Agreement seen as a key step towards the construction of $4bn facility
Kampala, Uganda | RONALD MUSOKE | On April 10, Uganda moved closer to building a $4bn oil refinery in Hoima following the signing of an agreement between the government and a consortium of companies led by U.S giant, General Electric (GE).
The consortium, Albertine Graben Refinery Consortium (AGRC) is comprised of; YAATRA Africa (Mauritius), Lionworks Group Limited (Mauritius), Nuovo Pignone International SRL (a General Electric company domiciled in Italy) and SAIPEM SPA (Italy).
Uganda’s stake in the consortium will be carried by the government owned Uganda National Oil Company (UNOC).
President Yoweri Museveni said the agreement was a key step towards the construction of the oil refinery in Hoima “since it ensures development, design, financing, construction, operation and maintenance of the facility.”
On her part, Josephine Wapakhabulo, the Chief Executive Officer, UNOC, referred to the signing ceremony as a ‘game changer’ for the country and for UNOC.
Wapakhabulo who signed on behalf of Uganda said the development of the refinery would trigger a number of other investments in the energy-based industries and thus contribute to economic development of Uganda and would contribute to the achievement of Uganda’s middle-income status dream.
Eng. Irene Muloni, the Energy Minister said the signing ceremony marked the end of the selection process that commenced in January 2017. She said her ministry had done extensive consultations before arriving at whom to assign the project, estimated to cost between $3-4bn.
Once complete, the facility is expected to refine about 60,000 barrels of oil per day once production kicks off. Officials say most of the refinery’s products will be distributed in Uganda and the regional market. Some of these products are expected to include; kerosene, petrol, diesel, heavy fuel oils, among others.
The contract will include the construction of a 211km petroleum products pipeline from Hoima to Buloba which is located northwest of Kampala.
The private investors and the Uganda Refinery Holding Company, a subsidiary of the Uganda National Oil Company are to implement the project through a special purpose company.

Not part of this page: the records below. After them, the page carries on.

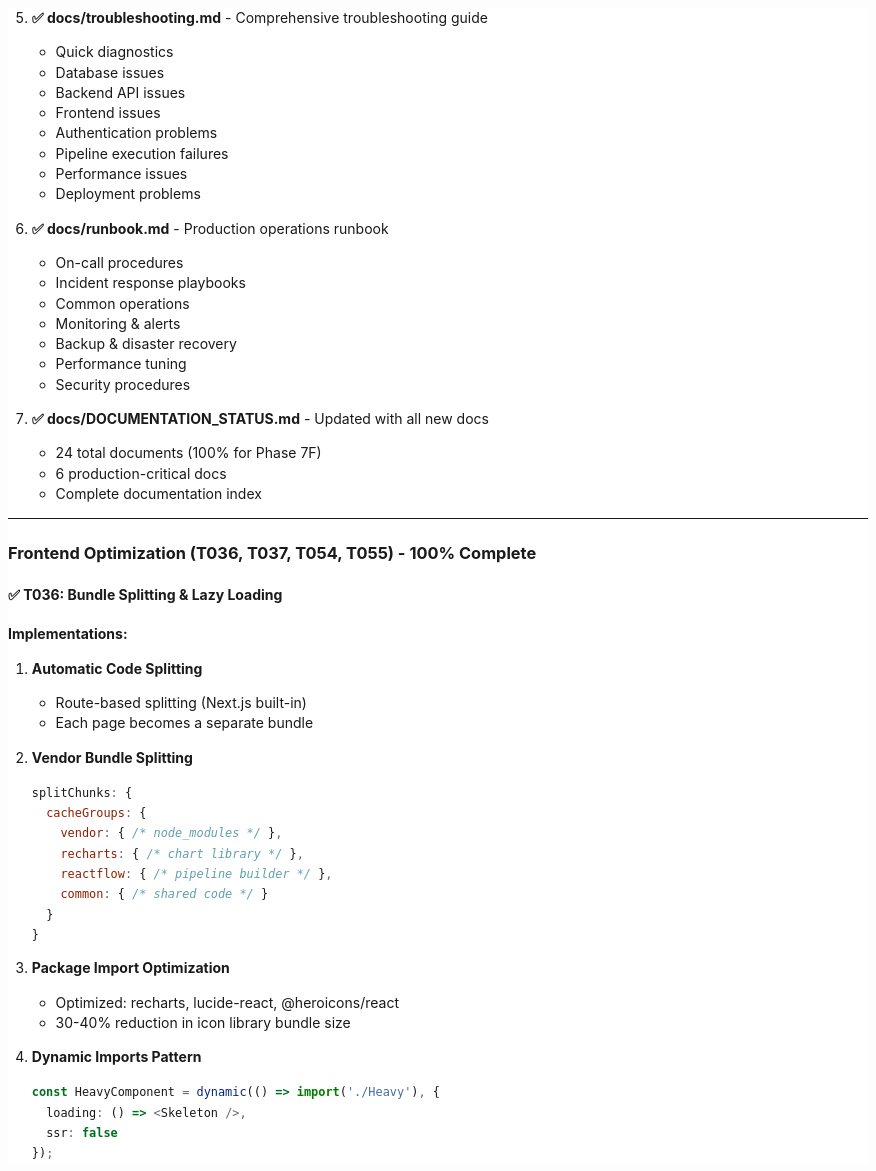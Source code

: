 5. **✅ docs/troubleshooting.md** - Comprehensive troubleshooting guide
   - Quick diagnostics
   - Database issues
   - Backend API issues
   - Frontend issues
   - Authentication problems
   - Pipeline execution failures
   - Performance issues
   - Deployment problems

6. **✅ docs/runbook.md** - Production operations runbook
   - On-call procedures
   - Incident response playbooks
   - Common operations
   - Monitoring & alerts
   - Backup & disaster recovery
   - Performance tuning
   - Security procedures

7. **✅ docs/DOCUMENTATION_STATUS.md** - Updated with all new docs
   - 24 total documents (100% for Phase 7F)
   - 6 production-critical docs
   - Complete documentation index

---

### Frontend Optimization (T036, T037, T054, T055) - 100% Complete

#### ✅ T036: Bundle Splitting & Lazy Loading

**Implementations:**
1. **Automatic Code Splitting**
   - Route-based splitting (Next.js built-in)
   - Each page becomes a separate bundle

2. **Vendor Bundle Splitting**
   ```javascript
   splitChunks: {
     cacheGroups: {
       vendor: { /* node_modules */ },
       recharts: { /* chart library */ },
       reactflow: { /* pipeline builder */ },
       common: { /* shared code */ }
     }
   }
   ```

3. **Package Import Optimization**
   - Optimized: recharts, lucide-react, @heroicons/react
   - 30-40% reduction in icon library bundle size

4. **Dynamic Imports Pattern**
   ```typescript
   const HeavyComponent = dynamic(() => import('./Heavy'), {
     loading: () => <Skeleton />,
     ssr: false
   });
   ```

The signing of this agreement brought an end to the government’s frantic search for a refinery investor that had lasted about five years.Despite some reservations from some independent experts concerning the viability of an oil refinery within landlocked Uganda, the government has remained adamant that a refinery would take first priority before commercialization of the country’s oil resources takes effect.

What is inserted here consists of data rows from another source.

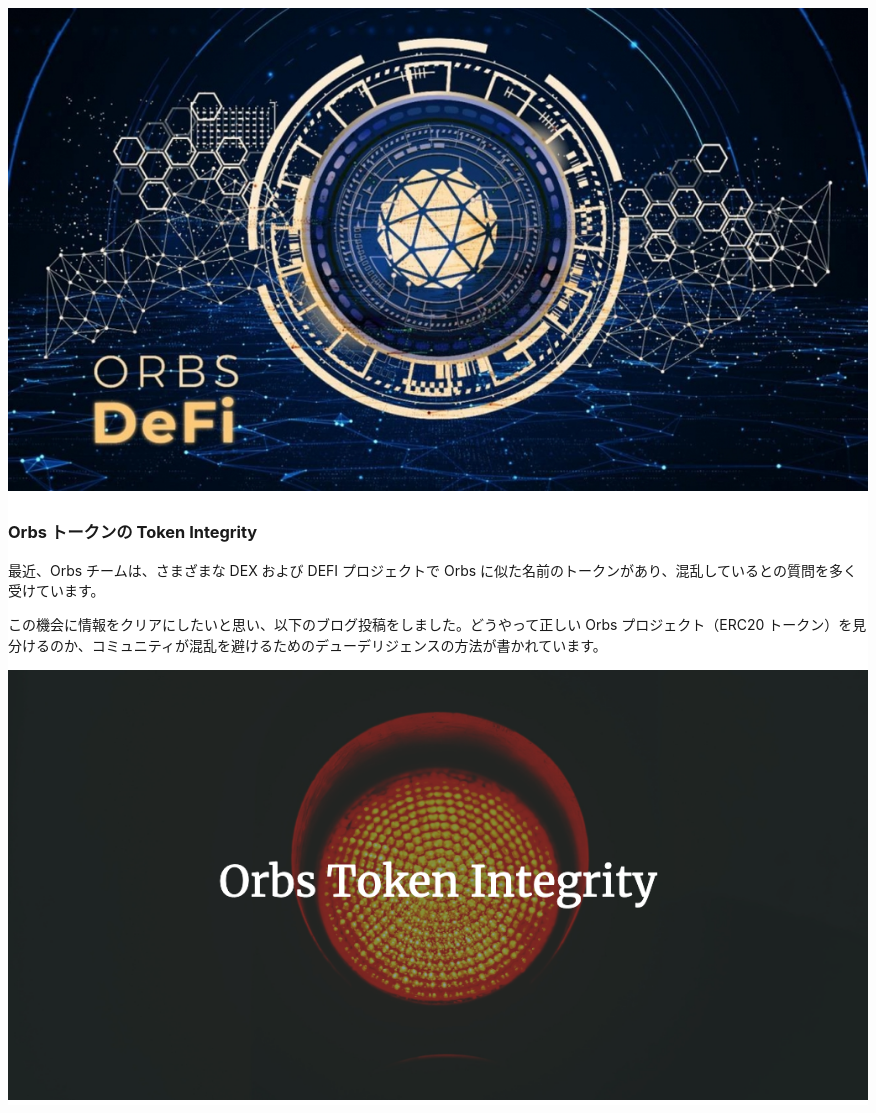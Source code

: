 ### ![](/assets/img/blog/2020年10月度orbsアップデート/defi-1030x579.jpg)

### Orbs トークンの Token Integrity

最近、Orbs チームは、さまざまな DEX および DEFI プロジェクトで Orbs に似た名前のトークンがあり、混乱しているとの質問を多く受けています。

この機会に情報をクリアにしたいと思い、以下のブログ投稿をしました。どうやって正しい Orbs プロジェクト（ERC20 トークン）を見分けるのか、コミュニティが混乱を避けるためのデューデリジェンスの方法が書かれています。

[![](/assets/img/blog/2020年10月度orbsアップデート/red-light_twitter.png)](https://www.orbs.com/orbs-token-integrity/)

Major upstream companies operating in Uganda—Total, Tullow and CNOOC—had for a long time preferred a crude oil export pipeline because they felt exporting Uganda’s petroleum was more viable.
Later, the government reached a compromise with the private companies to construct both the pipeline and the refinery.

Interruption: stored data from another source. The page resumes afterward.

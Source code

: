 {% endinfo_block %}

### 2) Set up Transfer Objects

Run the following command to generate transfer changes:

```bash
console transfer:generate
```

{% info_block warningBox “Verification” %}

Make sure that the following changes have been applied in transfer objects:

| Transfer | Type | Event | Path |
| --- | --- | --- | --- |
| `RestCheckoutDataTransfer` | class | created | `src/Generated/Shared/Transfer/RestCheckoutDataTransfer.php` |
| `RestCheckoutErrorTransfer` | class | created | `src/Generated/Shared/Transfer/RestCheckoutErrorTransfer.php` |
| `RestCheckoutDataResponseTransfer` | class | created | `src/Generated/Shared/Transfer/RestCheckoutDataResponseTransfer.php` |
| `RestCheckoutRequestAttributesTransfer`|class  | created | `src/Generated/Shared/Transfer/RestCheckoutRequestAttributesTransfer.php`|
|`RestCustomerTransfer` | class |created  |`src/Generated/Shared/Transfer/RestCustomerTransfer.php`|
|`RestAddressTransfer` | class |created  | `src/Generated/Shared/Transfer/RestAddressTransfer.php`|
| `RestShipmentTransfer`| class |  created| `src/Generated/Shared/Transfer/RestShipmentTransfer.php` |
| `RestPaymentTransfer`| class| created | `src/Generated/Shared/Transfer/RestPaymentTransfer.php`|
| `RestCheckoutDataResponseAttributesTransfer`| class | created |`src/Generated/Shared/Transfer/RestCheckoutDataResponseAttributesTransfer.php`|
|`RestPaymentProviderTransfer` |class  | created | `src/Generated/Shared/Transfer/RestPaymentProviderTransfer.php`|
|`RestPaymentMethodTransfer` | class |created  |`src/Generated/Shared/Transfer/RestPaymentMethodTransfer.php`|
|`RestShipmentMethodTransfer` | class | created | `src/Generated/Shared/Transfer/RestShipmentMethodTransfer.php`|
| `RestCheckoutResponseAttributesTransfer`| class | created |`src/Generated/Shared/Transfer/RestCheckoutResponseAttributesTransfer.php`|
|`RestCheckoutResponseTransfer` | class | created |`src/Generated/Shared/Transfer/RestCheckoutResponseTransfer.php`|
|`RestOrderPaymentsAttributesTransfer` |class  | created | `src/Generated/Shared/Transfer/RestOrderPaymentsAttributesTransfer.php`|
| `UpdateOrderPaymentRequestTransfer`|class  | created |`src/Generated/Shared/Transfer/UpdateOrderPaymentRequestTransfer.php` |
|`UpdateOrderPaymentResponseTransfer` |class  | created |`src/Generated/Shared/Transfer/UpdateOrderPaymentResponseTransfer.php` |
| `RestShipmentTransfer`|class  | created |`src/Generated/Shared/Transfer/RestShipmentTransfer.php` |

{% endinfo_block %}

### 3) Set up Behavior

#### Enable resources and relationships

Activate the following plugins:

Part of the government’s resolve was anchored on a study by Swiss firm, Forster Wheeler, which concluded that an oil refinery made economic sense, especially from the perspective of creating spin-off industries.
That study gave the government the impetus to invite potential investors to bid and build the refinery near the shores of Lake Albert. Over the years, several investors have expressed interest in the project and competed for it.
In early 2015, a Russian consortium was selected by the government as the best preferred bidder while the South Korean consortium, SK Energy was put on standby as the alternative preferred bidder to build the refinery.
But as the finer details of the deal were scrutinized, both consortia baulked out of the project. The government started a fresh search and in 2016, the Energy Ministry announced that up to 40 companies had bid to build the refinery.
This number was whittled down to eight before the government cut the number into half. Government officials say, a further two later pulled out leaving the contest between AGRC and DongSong Energy Group.